Bhrett McCabe
The Importance of Your Inner Voice
Most people spend more time working on their swing, their shot, their mechanics than they do on the one thing they carry into every moment: their voice.
Not the one other people hear. The one inside your head. The one that narrates your thoughts, shapes your reactions, and either builds trust or tears it down.
When I work with players going through pressure, setbacks, or slumps, one thing shows up almost every time: their inner voice is working against them. And they don’t even realize it.
What You Say to Yourself Is the Environment You Compete In
We talk a lot about composure and mindset, but your inner voice is what sets the tone. When that voice gets impatient, critical, panicked, or perfectionistic, you start operating from fear. And that fear drives your decisions.
It’s subtle, but it’s loud. You start hesitating. Overcorrecting. Distrusting. You shift from attacking to avoiding, not because you’re soft or unprepared, but because you’re reacting to a voice inside that’s constantly second-guessing you.
The best players I work with aren’t the ones who never doubt themselves. They’re the ones who learn to recognize when their voice is drifting and shift it back.
You Can Train Your Inner Voice
This isn’t some self-help trick. It’s a skill, just like swing changes, footwork, or strategy. And it takes reps. Start here:
1. Pay attention to what you say when things aren’t going well.

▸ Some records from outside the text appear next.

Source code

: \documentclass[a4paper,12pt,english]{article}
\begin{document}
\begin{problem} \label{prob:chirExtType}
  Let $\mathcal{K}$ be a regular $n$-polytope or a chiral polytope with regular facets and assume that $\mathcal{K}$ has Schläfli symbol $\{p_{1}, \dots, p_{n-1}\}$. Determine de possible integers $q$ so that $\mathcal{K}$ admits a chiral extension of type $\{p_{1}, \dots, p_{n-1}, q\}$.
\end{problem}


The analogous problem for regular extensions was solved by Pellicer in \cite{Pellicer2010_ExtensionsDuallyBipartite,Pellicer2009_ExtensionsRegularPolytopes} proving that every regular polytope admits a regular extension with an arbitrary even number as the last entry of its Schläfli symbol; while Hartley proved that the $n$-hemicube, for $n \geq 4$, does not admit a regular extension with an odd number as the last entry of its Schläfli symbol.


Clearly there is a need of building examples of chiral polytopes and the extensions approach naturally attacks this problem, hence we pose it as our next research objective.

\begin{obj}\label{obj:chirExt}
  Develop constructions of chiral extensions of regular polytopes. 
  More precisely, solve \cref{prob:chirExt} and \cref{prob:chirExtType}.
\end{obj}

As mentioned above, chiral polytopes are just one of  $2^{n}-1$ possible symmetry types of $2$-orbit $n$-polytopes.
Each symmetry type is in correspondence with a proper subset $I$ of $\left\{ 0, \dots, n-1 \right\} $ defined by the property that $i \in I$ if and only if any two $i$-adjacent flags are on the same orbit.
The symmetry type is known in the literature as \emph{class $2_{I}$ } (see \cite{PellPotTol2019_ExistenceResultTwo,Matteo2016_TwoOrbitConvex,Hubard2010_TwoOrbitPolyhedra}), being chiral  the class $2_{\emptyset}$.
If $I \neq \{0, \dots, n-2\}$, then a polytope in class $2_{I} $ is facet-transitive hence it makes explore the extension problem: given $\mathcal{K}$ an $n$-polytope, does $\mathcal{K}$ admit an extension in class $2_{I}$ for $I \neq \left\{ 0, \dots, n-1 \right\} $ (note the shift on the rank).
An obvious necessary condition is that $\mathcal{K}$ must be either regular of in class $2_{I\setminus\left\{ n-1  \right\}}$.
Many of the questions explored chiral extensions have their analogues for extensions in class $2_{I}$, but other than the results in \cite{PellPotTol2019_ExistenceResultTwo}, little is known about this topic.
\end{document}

What do you hear in those moments? Is it helpful? Would you say it to a teammate?
2. Stop trying to be positive. Start trying to be useful.
“Don’t mess this up” isn’t a plan. “See the target. Commit to it.” is. Clarity matters more than positivity.
3. Rehearse it before you need it.
If you only notice your inner voice when the pressure hits, it’s too late.
Start now. During training. Recovery. The quiet parts of your day. Make your default voice one you’d actually want to compete with.
Something to Think About
You spend more time with your own thoughts than anyone else ever will. So make sure those thoughts are helping, not hurting.
The best competitors I know don’t just train their body. They train the voice they rely on most, especially when things go sideways. And the good news? That voice is yours. Which means you can change it.